『大谷光瑞の生涯』 津本陽 著 角川文庫
シルクロードを旅した方、また興味のある方なら一度は聞いたことのある『大谷探検隊』。その隊長と言いますか音頭をとったのがこの本の主人公・大谷光瑞(こうずい)です。著者は光瑞の桐蔭高校の後輩という作家、有名な津本陽さん。
大谷光瑞は本願寺第22代門主で明治9年生まれ。若い頃ロンドンに留学したこともある182センチの偉丈夫。当時としては巨漢です。それに英国仕立ての洋服で身をつつんで闊歩したと言いますから仏門というより財閥の御曹司のように見えたことでしょう。明治から昭和にかけて、本願寺教団のドンとして君臨しました。
当時の本願寺は現在の宗教法人とは比べものにならなかったようで、どれほど凄いかといいますと、予算で見れば当時の京都市とほぼ同額。生活から見れば百万石の大名に匹敵するほどであったそうです。現在に例えれば・・・、やめておきます。
さて、そんな仏教界の重鎮たる光瑞が、何故に3回ものシルクロード探検隊を派遣したか。そこは、この本を読んでみて下さい。
光瑞は積極的に西域探検隊を派遣したり、日露戦争の戦争遂行の為ばく大な寄付をしたりと剛胆な人物というイメージですが、圧倒的だった本願寺の収支は大きくバランスを崩し、ついにはその「放漫」の責任をとる格好で大正3年に門主を引退しました。

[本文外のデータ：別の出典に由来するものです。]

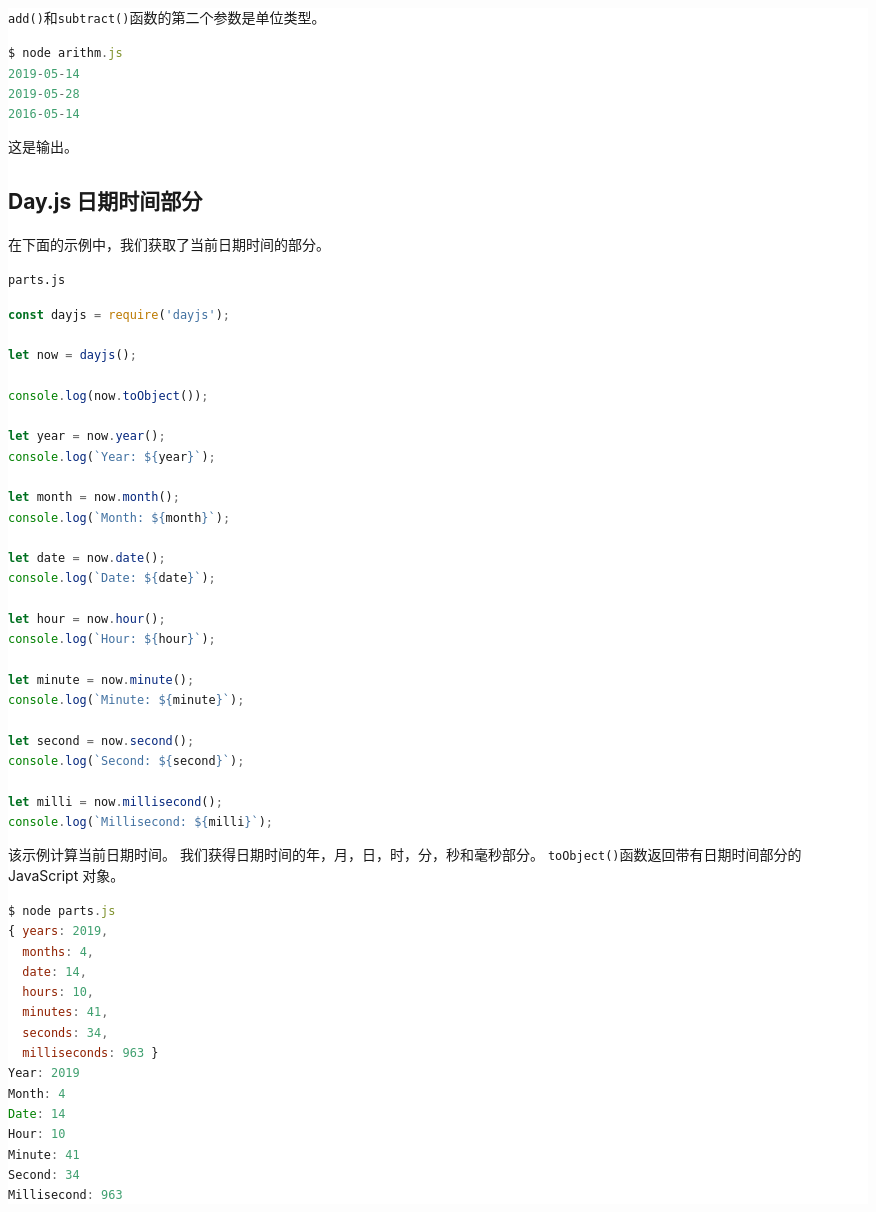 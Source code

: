 `add()`和`subtract()`函数的第二个参数是单位类型。

```js
$ node arithm.js
2019-05-14
2019-05-28
2016-05-14

```

这是输出。

## Day.js 日期时间部分

在下面的示例中，我们获取了当前日期时间的部分。

`parts.js`

```js
const dayjs = require('dayjs');

let now = dayjs();

console.log(now.toObject());

let year = now.year();
console.log(`Year: ${year}`);

let month = now.month();
console.log(`Month: ${month}`);

let date = now.date();
console.log(`Date: ${date}`);

let hour = now.hour();
console.log(`Hour: ${hour}`);

let minute = now.minute();
console.log(`Minute: ${minute}`);

let second = now.second();
console.log(`Second: ${second}`);

let milli = now.millisecond();
console.log(`Millisecond: ${milli}`);

```

该示例计算当前日期时间。 我们获得日期时间的年，月，日，时，分，秒和毫秒部分。 `toObject()`函数返回带有日期时间部分的 JavaScript 对象。

```js
$ node parts.js
{ years: 2019,
  months: 4,
  date: 14,
  hours: 10,
  minutes: 41,
  seconds: 34,
  milliseconds: 963 }
Year: 2019
Month: 4
Date: 14
Hour: 10
Minute: 41
Second: 34
Millisecond: 963

```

「地図上の空白」と言われ、想像を絶する世界であった当時の西域。現在は高速道路や空港が整備されつつあり当時とは比べるべくもありません。しかし光瑞の時代にこの西域に挑むということは、私たちが今考える以上の冒険であったことでしょう。そんな未知の世界にチャレンジするのは、大谷光瑞のような人物でなければならなかったのかもしれません。大谷探検隊が持ち帰った資料の数々は、西域を研究する上でかけがえのない貢献をし、現在は西本願寺別府別院内にある大谷記念館などにも展示されています。
これから、西域(シルクロード)はいよいよ旅の季節を迎えます。西域の近現代史を知る上では良い本だと思います。どうぞ読んでみて下さい。内藤でした。
一日一回、クリックしていただければ幸いです。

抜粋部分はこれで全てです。